SS3: Students study a map of the world and identify location where certain sacred circles come from

This example uses the visual arts, but it is important to note that any lesson plan can be organized this way, building on planned activities and making connections to additional standards on the rubric. You can add ELA standards by adding a reading, writing, and facilitated discussion component to any activity. You can add an SS component by looking at examples from other cultures or studying professional examples and discussing their social relevance or value. Any time that you can apply mathematical concepts in a real-world setting (such as comparing numbers and size; understanding geometry; or working with basic addition, subtraction, or algebra) you are using the Math, Science and Technology (MST) Standard 3.
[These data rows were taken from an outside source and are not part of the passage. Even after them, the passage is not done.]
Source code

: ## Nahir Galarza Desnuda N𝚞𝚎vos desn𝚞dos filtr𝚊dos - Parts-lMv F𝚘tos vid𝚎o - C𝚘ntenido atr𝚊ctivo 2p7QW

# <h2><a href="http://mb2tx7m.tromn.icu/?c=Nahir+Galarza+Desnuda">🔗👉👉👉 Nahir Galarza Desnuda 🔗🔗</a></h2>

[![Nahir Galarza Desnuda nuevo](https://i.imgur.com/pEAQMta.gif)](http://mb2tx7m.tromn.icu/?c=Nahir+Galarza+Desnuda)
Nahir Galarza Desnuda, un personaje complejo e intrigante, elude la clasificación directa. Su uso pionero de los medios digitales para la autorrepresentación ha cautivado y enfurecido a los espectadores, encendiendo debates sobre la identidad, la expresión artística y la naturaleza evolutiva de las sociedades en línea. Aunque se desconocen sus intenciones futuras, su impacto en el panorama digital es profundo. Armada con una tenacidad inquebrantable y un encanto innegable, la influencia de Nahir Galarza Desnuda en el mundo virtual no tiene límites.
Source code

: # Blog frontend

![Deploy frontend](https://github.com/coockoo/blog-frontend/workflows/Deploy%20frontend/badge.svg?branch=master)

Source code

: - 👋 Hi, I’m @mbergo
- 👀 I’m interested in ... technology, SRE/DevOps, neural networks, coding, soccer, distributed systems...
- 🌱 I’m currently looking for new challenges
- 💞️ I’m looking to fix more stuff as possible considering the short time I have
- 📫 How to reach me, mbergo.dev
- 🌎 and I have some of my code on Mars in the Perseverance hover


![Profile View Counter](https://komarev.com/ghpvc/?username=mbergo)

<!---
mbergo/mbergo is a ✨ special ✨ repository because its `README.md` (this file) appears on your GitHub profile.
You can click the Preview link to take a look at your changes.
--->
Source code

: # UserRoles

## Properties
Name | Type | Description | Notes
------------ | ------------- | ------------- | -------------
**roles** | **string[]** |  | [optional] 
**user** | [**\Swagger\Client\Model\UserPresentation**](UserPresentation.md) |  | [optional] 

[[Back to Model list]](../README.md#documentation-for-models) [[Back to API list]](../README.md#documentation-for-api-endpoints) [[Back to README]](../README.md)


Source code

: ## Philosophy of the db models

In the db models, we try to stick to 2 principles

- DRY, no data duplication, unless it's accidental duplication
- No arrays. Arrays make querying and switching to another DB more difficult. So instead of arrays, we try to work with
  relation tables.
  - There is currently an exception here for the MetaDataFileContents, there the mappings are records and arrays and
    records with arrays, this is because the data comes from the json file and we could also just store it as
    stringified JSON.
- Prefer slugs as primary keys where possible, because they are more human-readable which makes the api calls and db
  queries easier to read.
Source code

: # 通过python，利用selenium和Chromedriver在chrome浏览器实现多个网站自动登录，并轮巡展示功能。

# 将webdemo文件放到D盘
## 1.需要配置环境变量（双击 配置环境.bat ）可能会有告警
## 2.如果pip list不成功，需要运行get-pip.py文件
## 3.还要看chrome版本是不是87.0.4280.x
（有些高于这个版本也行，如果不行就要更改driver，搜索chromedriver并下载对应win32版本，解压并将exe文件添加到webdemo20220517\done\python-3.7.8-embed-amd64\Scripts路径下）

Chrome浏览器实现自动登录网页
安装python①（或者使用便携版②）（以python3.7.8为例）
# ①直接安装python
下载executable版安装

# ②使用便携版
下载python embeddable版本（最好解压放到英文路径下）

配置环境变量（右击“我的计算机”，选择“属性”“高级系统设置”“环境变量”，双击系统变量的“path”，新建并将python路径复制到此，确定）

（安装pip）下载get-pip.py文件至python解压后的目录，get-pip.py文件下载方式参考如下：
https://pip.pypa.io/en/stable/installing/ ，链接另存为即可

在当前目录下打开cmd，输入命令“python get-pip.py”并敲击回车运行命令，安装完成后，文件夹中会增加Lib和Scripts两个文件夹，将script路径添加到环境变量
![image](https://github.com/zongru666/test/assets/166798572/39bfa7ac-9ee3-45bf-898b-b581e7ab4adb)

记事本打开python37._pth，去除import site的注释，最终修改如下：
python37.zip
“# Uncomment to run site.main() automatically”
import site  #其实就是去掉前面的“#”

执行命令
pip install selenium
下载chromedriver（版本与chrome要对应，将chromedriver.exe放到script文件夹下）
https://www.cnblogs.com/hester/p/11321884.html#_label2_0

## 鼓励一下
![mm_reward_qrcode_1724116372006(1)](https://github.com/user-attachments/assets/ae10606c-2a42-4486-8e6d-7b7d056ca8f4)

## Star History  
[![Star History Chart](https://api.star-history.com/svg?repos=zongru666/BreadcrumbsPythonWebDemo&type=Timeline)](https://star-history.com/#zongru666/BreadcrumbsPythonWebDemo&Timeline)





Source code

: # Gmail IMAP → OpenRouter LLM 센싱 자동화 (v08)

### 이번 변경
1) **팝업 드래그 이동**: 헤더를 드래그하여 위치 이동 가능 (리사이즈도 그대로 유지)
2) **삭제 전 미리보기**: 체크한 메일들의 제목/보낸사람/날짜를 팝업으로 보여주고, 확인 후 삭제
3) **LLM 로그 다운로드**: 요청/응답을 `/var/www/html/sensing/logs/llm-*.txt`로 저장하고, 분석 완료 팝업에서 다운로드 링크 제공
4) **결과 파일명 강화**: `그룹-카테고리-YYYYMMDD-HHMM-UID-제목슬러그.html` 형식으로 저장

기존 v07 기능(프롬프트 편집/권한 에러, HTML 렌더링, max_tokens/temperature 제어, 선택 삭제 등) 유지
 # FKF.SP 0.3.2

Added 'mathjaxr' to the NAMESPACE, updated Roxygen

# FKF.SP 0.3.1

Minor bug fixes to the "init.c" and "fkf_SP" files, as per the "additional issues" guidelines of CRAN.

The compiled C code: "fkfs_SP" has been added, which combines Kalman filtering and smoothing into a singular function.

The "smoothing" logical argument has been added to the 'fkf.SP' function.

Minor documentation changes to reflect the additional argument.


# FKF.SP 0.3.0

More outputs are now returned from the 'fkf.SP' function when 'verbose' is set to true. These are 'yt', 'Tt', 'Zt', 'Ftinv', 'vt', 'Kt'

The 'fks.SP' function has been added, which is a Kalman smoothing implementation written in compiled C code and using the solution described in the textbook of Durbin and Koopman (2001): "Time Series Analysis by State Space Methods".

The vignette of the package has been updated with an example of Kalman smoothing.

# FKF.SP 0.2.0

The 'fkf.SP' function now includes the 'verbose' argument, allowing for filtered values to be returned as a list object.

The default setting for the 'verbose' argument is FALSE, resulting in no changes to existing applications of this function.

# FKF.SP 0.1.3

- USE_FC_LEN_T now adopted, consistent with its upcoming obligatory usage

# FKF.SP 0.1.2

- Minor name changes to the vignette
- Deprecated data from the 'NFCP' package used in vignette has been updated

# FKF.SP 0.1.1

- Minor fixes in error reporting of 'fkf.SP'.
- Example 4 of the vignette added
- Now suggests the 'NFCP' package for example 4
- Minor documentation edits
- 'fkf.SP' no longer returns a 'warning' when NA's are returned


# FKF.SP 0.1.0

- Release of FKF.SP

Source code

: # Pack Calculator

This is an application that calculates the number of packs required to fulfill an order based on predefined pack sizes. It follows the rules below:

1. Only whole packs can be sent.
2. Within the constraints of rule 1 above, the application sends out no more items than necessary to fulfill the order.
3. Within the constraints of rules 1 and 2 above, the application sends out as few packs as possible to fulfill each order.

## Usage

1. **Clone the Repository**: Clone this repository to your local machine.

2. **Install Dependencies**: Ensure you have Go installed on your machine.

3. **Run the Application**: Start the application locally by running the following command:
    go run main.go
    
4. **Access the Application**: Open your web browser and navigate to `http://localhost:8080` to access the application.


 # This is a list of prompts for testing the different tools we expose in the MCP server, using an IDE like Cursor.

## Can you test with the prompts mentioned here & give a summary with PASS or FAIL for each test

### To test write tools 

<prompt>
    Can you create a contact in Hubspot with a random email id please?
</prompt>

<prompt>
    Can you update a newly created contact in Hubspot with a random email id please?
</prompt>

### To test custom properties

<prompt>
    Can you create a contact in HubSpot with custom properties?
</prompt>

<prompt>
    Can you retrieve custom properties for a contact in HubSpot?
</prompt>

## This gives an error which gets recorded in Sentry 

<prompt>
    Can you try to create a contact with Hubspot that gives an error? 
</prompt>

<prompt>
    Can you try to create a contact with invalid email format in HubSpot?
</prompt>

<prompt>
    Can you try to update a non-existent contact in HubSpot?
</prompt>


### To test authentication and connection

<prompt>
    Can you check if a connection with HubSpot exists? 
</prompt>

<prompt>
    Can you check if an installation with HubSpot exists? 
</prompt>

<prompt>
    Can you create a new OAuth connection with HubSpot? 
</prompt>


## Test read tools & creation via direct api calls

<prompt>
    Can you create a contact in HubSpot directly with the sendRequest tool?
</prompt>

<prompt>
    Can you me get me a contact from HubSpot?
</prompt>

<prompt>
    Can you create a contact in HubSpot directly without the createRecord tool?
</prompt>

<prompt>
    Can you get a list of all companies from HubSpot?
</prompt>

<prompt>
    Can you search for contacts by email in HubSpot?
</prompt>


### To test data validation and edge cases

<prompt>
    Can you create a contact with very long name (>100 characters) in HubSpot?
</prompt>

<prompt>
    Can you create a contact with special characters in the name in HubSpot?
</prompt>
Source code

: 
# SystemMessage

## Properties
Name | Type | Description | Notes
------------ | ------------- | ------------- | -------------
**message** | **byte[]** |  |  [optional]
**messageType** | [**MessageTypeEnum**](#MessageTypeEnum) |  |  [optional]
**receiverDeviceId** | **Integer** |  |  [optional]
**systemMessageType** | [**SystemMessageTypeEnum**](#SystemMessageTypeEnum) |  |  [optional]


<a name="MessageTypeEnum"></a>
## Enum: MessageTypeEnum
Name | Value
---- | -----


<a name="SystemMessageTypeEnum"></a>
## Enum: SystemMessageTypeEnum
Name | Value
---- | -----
Making connections with the NYSL and the NYCP standards ensures that you are teaching and reinforcing the learning that students are doing every day at school and showing them a different approach to that learning. It enriches the content of your program and aligns your lessons with other disciplines and skills, creating a solid educational approach that principals and parents can get behind.

About the Author

Kim Wiley-Schwartz is a teaching artist and afterschool program consultant with a deep commitment to arts-based service learning and multicultural education. She has experience with New York City’s key arts-in-education groups, as well as its most influential afterschool capacity-building agencies, including The After School Corporation (TASC), the New York City Department of Youth and Community Development (DYCD), and most notably the Partnership for After School Education (PASE), where she has developed arts-based curricula and training programs for afterschool professionals. She is now working with PASE to strengthen relationships between public schools and afterschool programs. Kim is a graduate of Hampshire College.